Raised in Virginia and revered in Charleston, Sean Brock sees the tradition of farm-grown food as integral to the artwork he creates.
When I arrive, he is on the kitchen phone. Upon hanging up, he says, “I was asked ‘Are you serious?’ when I said I didn’t want to buy fish from Hawaii because it’s bad for the environment.”
“Ingredients from the back door” are a fixed variable in Brock’s modern “PIE” theory: the product, added with artistic ideas and scientific execution. Tradition is PIE’s guiding light. “We want to preach the gospel of Southern cooking,” Brock says. His brand of Southern cooking takes the food out of rigid dogmas and into a fresher set of tastes.     
The most successful restaurants in the area understand that the tampering of taste makes all the difference between mundane and modern. Chef Jason Ulak of Caviar & Bananas uses sensory associations and dish familiarity to serve a “neoclassical” dish. The blending of “ordinary and extraordinary” is the mantra of the bistro’s workings.      
Brock favors sitting down with a dish that people have “flavor memories” of, cutting apart each individual taste and seeing what each brings to the dish, and “plugging in new ingredients that will seem different and odd.” Though the dishes have gone through manipulation, they are presented as effortless.
“We don’t want to scare people or be too complicated,” says Ulak. Caviar & Bananas’ variable menu includes simple macaroni and cheese that is born again with the addition of refined black truffles.     
What they do, in effect, is not burning cookbooks; they simply mimic what people love. The result is something totally new and reviving.

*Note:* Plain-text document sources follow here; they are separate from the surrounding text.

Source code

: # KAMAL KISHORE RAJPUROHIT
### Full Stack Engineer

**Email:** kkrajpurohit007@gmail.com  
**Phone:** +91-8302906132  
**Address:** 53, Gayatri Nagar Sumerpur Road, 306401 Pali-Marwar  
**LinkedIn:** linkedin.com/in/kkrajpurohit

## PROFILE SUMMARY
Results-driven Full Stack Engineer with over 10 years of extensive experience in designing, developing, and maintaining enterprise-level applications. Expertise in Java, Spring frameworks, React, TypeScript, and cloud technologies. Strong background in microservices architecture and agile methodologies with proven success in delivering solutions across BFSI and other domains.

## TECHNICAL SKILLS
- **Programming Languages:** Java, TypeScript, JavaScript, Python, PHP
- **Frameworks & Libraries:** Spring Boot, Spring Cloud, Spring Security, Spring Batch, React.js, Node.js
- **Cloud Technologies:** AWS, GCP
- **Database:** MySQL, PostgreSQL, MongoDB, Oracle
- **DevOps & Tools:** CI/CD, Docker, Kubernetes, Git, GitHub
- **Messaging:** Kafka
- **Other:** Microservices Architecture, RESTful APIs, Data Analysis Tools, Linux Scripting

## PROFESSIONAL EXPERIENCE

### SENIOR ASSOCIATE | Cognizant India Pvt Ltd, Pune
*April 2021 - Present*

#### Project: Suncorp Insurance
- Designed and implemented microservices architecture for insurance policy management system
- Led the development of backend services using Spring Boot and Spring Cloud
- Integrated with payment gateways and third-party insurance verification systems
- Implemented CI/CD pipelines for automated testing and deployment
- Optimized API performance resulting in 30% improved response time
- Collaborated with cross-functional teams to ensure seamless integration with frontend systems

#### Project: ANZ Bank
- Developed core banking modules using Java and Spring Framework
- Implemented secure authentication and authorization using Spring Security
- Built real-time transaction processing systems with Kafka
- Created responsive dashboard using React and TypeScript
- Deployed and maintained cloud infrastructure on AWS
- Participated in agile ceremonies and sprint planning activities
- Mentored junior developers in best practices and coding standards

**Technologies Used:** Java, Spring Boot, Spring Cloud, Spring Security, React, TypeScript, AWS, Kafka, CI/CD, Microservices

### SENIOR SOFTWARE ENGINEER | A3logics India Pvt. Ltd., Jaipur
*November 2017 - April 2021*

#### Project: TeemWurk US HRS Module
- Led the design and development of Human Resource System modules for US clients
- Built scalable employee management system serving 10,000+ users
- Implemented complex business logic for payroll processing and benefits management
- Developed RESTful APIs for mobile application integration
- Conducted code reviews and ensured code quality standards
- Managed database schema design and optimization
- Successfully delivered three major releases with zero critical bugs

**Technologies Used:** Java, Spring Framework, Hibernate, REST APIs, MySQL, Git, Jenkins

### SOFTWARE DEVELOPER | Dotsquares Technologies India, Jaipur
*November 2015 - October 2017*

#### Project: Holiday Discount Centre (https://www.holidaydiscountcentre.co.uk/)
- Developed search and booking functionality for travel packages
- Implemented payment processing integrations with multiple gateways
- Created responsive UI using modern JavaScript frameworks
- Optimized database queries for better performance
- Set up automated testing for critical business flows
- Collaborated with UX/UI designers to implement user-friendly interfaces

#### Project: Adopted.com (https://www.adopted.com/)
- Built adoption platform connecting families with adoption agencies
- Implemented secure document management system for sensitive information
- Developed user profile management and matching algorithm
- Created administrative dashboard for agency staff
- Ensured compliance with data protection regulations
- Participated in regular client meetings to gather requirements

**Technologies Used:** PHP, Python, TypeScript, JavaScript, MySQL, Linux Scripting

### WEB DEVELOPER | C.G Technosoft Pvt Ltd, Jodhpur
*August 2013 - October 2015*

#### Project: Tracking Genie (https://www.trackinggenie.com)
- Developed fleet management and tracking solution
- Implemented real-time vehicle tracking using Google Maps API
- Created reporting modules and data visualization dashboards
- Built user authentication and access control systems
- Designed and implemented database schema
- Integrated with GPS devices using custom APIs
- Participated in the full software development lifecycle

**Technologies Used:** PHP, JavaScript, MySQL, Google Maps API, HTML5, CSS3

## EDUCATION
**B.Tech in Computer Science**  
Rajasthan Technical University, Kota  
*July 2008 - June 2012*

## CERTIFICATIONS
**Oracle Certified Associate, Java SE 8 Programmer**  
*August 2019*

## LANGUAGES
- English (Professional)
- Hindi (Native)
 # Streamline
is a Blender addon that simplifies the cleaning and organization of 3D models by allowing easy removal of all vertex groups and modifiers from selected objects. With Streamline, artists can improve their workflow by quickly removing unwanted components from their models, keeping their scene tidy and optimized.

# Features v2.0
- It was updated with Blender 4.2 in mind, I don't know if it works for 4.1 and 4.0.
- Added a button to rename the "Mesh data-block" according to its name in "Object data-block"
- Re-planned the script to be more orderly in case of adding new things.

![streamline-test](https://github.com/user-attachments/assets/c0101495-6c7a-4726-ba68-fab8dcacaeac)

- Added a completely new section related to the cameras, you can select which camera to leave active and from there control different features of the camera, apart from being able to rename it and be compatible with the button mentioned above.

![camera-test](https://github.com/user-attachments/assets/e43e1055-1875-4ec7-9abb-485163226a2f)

“[Cooking] should be more than filling your belly,” says Ulak, who wants his clients to have “the one dish and never forget it.” These institutions adamantly believe in triggering the senses and never being static in their menus.      
Menus may not be written in stone, but the chefs and management of Charleston restaurants are committed to set their experiences in the memories of their clients. Perhaps it is the love of food and the desire for the extraordinary, and not the stereotypes, that make Charleston cooking work and bring the chefs of yesterday into the kitchens of tomorrow.